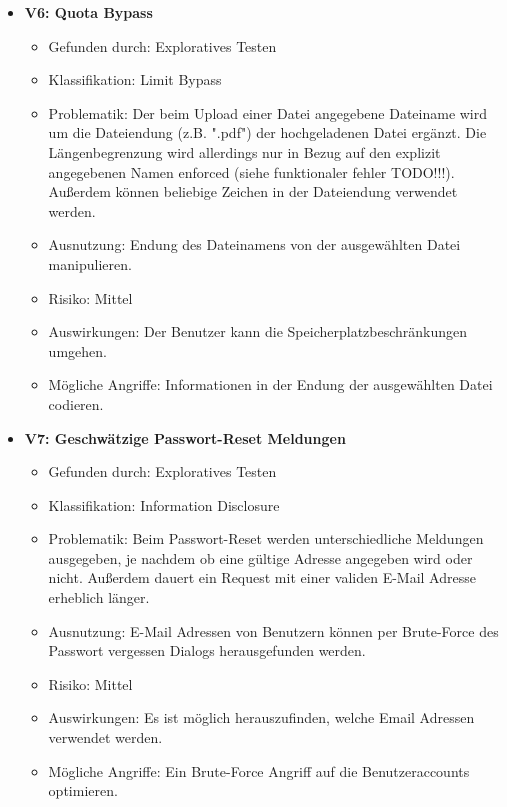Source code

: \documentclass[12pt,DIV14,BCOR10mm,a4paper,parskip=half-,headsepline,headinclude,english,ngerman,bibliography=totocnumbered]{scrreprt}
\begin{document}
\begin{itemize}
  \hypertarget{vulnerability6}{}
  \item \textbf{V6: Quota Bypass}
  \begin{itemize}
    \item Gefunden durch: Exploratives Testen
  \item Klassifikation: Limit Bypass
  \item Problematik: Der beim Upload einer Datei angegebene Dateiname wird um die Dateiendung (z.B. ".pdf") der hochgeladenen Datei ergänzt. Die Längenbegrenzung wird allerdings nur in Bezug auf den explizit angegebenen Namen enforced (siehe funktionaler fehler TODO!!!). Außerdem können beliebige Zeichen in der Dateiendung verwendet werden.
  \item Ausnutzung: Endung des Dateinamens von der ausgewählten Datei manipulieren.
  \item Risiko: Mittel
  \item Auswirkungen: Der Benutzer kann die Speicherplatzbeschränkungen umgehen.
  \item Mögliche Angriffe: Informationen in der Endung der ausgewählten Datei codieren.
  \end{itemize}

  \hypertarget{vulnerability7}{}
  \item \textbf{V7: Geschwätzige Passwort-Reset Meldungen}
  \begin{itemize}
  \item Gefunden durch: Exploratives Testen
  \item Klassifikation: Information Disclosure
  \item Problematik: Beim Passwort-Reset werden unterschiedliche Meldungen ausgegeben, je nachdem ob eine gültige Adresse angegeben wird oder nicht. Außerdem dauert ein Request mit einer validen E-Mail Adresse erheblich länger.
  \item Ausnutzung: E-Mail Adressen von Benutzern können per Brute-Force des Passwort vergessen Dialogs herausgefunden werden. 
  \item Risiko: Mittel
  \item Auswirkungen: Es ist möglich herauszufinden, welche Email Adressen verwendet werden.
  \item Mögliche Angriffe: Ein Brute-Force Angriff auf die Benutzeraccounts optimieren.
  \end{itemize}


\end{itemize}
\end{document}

______________________________

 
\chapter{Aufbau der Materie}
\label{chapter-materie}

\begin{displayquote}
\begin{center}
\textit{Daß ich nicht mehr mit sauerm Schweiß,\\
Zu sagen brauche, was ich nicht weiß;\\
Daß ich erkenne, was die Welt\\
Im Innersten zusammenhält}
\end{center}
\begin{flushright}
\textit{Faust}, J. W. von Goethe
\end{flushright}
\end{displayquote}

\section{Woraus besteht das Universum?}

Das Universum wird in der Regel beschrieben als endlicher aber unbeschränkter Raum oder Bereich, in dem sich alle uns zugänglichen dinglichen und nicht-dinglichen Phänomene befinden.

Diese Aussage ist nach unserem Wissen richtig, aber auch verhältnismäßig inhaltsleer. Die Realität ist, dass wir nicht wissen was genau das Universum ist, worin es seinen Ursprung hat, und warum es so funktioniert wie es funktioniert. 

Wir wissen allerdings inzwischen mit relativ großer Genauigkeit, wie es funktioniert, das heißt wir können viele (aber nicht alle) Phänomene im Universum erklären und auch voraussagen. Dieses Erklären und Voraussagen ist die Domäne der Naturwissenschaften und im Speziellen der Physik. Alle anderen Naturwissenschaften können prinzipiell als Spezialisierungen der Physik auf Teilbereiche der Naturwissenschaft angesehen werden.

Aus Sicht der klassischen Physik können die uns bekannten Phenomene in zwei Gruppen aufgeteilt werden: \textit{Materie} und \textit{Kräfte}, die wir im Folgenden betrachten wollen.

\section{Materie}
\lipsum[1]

______________________________

YOUR TASK. What is needed is every line of the records above that contains the word "Brute".

SOLUTION TO THIS PROBLEM.
  \item Ausnutzung: E-Mail Adressen von Benutzern können per Brute-Force des Passwort vergessen Dialogs herausgefunden werden. 
  \item Mögliche Angriffe: Ein Brute-Force Angriff auf die Benutzeraccounts optimieren.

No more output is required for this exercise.